James Spann: Rain, storms for Alabama tonight; much colder Saturday

RADAR CHECK: Rain is falling over much of north and west Alabama this afternoon, where temperatures are only in the 50s. It is warmer over the central counties, where scattered showers are in progress and most places are in the low to mid 70s.

Rain and storms will become widespread tonight. The good news is that the Storm Prediction Center has really trimmed the severe weather risk for Alabama. No severe storms are expected over the northern half of the state; the core threat will be over southwest Alabama, where a slight risk is defined for counties like Mobile, Baldwin, Clarke, Washington and Choctaw.

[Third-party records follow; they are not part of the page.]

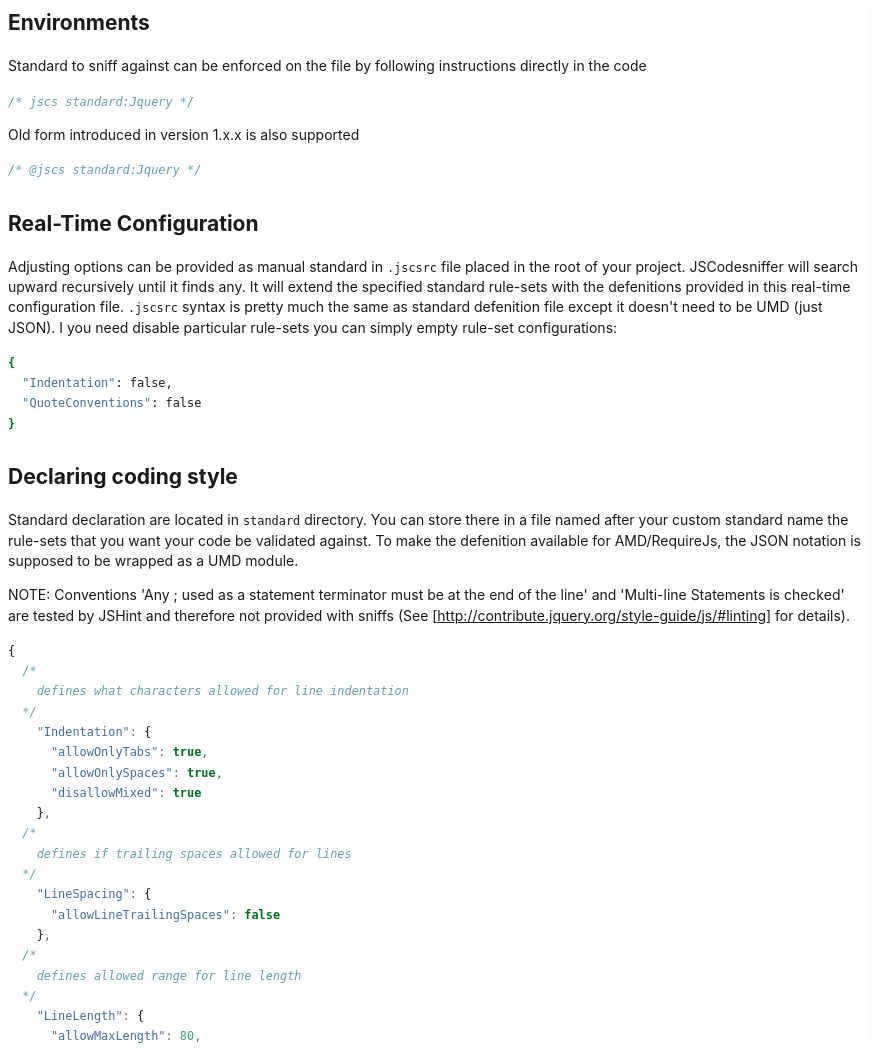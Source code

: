 
## <a name="a-env"></a> Environments

Standard to sniff against can be enforced on the file by following instructions directly in the code
```javascript
/* jscs standard:Jquery */
```
Old form introduced in version 1.x.x is also supported
```javascript
/* @jscs standard:Jquery */
```

## <a name="a-realtime"></a> Real-Time Configuration

Adjusting options can be provided as manual standard in `.jscsrc` file placed in the root of your project.
JSCodesniffer will search upward recursively until it finds any. It will extend the specified standard rule-sets
with the defenitions provided in this real-time configuration file. `.jscsrc` syntax is pretty much the same as standard
defenition file except it doesn't need to be UMD (just JSON). I you need disable particular rule-sets you can simply
empty rule-set configurations:

```bash
{
  "Indentation": false,
  "QuoteConventions": false
}
```

## <a name="a-standard"></a> Declaring coding style
Standard declaration are located in `standard` directory. You can store there in a file named after your custom standard name
the rule-sets that you want your code be validated against. To make the defenition available for AMD/RequireJs, the JSON notation is supposed
to be wrapped as a UMD module.

NOTE: Conventions 'Any ; used as a statement terminator must be at the end of the line' and 'Multi-line Statements is checked'
are tested by JSHint and therefore not provided with sniffs (See [http://contribute.jquery.org/style-guide/js/#linting] for details).

```javascript
{
  /*
    defines what characters allowed for line indentation
  */
    "Indentation": {
      "allowOnlyTabs": true,
      "allowOnlySpaces": true,
      "disallowMixed": true
    },
  /*
    defines if trailing spaces allowed for lines
  */
    "LineSpacing": {
      "allowLineTrailingSpaces": false
    },
  /*
    defines allowed range for line length
  */
    "LineLength": {
      "allowMaxLength": 80,
```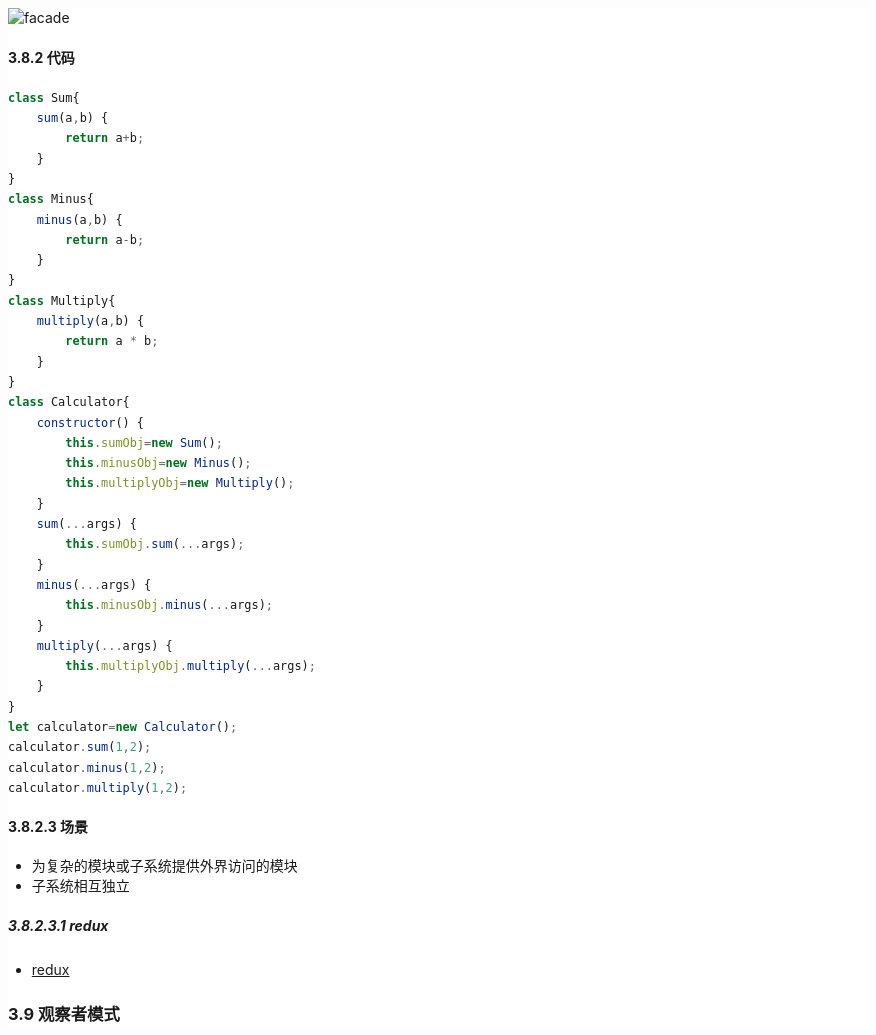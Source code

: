 ![facade](https://gitee.com/wang_lu_fei/picture_repo/raw/master/assets/192758_519053fe_1720749.jpeg)

#### 3.8.2 代码

```js
class Sum{
    sum(a,b) {
        return a+b;
    }
}
class Minus{
    minus(a,b) {
        return a-b;
    }
}
class Multiply{
    multiply(a,b) {
        return a * b;
    }
}
class Calculator{
    constructor() {
        this.sumObj=new Sum();
        this.minusObj=new Minus();
        this.multiplyObj=new Multiply();
    }
    sum(...args) {
        this.sumObj.sum(...args);
    }
    minus(...args) {
        this.minusObj.minus(...args);
    }
    multiply(...args) {
        this.multiplyObj.multiply(...args);
    }
}
let calculator=new Calculator();
calculator.sum(1,2);
calculator.minus(1,2);
calculator.multiply(1,2);
```

#### 3.8.2.3 场景

- 为复杂的模块或子系统提供外界访问的模块
- 子系统相互独立

##### 3.8.2.3.1 redux

- [redux](https://github.com/reduxjs/redux/blob/master/src/index.js)

### 3.9 观察者模式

Storms over southwest Alabama could produce strong, gusty winds overnight, with an outside risk of an isolated tornado. Rain amounts statewide will be in the 1-inch range; no flooding is expected.

RAW, COLD DAY TOMORROW: Tomorrow will not be a “Chamber of Commerce” kind of day. For the northern half of the state, temperatures will fall into the 40s with a brisk north wind; the sky will be cloudy and some light rain is possible at times. It will feel like early January instead of April; temperatures will be 30 degrees below average.

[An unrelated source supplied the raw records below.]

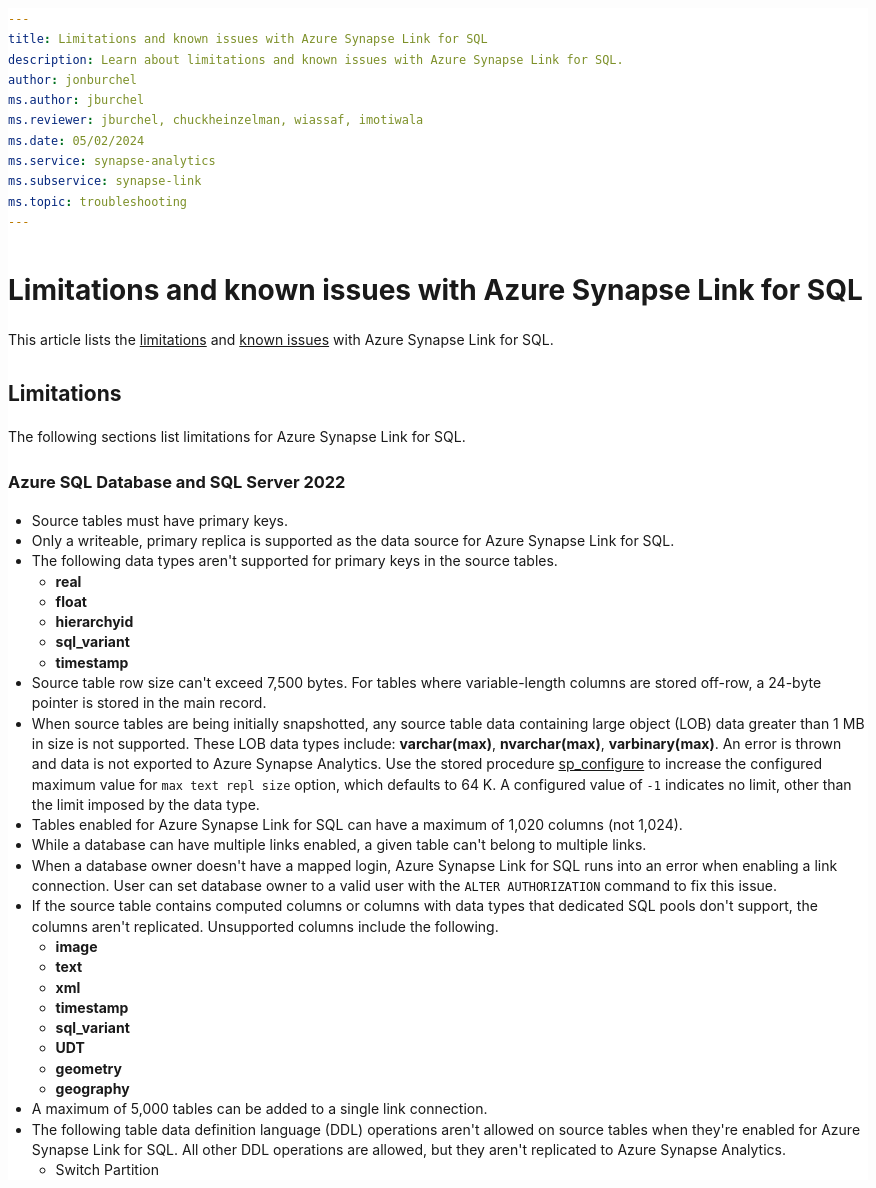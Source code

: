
 ```yaml
---
title: Limitations and known issues with Azure Synapse Link for SQL
description: Learn about limitations and known issues with Azure Synapse Link for SQL.
author: jonburchel
ms.author: jburchel
ms.reviewer: jburchel, chuckheinzelman, wiassaf, imotiwala
ms.date: 05/02/2024
ms.service: synapse-analytics
ms.subservice: synapse-link
ms.topic: troubleshooting
---
```


# Limitations and known issues with Azure Synapse Link for SQL

This article lists the [limitations](#limitations) and [known issues](#known-issues) with Azure Synapse Link for SQL.

## Limitations

The following sections list limitations for Azure Synapse Link for SQL.

### Azure SQL Database and SQL Server 2022
- Source tables must have primary keys.
- Only a writeable, primary replica is supported as the data source for Azure Synapse Link for SQL.
- The following data types aren't supported for primary keys in the source tables.
  * **real**
  * **float**
  * **hierarchyid**
  * **sql_variant**
  * **timestamp**
- Source table row size can't exceed 7,500 bytes. For tables where variable-length columns are stored off-row, a 24-byte pointer is stored in the main record.
- When source tables are being initially snapshotted, any source table data containing large object (LOB) data greater than 1 MB in size is not supported. These LOB data types include: **varchar(max)**, **nvarchar(max)**, **varbinary(max)**. An error is thrown and data is not exported to Azure Synapse Analytics. Use the stored procedure [sp_configure](/sql/database-engine/configure-windows/configure-the-max-text-repl-size-server-configuration-option) to increase the configured maximum value for `max text repl size` option, which defaults to 64 K. A configured value of `-1` indicates no limit, other than the limit imposed by the data type.
- Tables enabled for Azure Synapse Link for SQL can have a maximum of 1,020 columns (not 1,024).
- While a database can have multiple links enabled, a given table can't belong to multiple links.
- When a database owner doesn't have a mapped login, Azure Synapse Link for SQL runs into an error when enabling a link connection. User can set database owner to a valid user with the `ALTER AUTHORIZATION` command to fix this issue.
- If the source table contains computed columns or columns with data types that dedicated SQL pools don't support, the columns aren't replicated. Unsupported columns include the following.
  * **image**
  * **text**
  * **xml**
  * **timestamp**
  * **sql_variant**
  * **UDT**
  * **geometry**
  * **geography**
- A maximum of 5,000 tables can be added to a single link connection.
- The following table data definition language (DDL) operations aren't allowed on source tables when they're enabled for Azure Synapse Link for SQL. All other DDL operations are allowed, but they aren't replicated to Azure Synapse Analytics.
  * Switch Partition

FOOTBALL WEATHER: For Auburn’s A-Day game Saturday at Jordan Hare Stadium (3 p.m. kickoff), the weather will be cloudy, breezy and cold, with temperatures falling from the mid 50s at kickoff into the 40s during the second half. A brisk northwest wind of 10-20 mph will make it feel colder.

FREEZE SUNDAY MORNING: The sky will clear tomorrow night, and we project a minimum temperature in the low 30s for most places early Sunday; colder spots will get down into the 20s. Then, Sunday will be mostly sunny with a high in the low 60s.

NEXT WEEK: For now, Monday looks dry with a partly sunny sky; the high will be close to 70. Some rain is possible Tuesday; then cooler air arrives for the latter half of the week. Models have trended a little warmer for Wednesday morning, suggesting many places might hold above 40 degrees. But we will still need to monitor for frost potential as we get closer.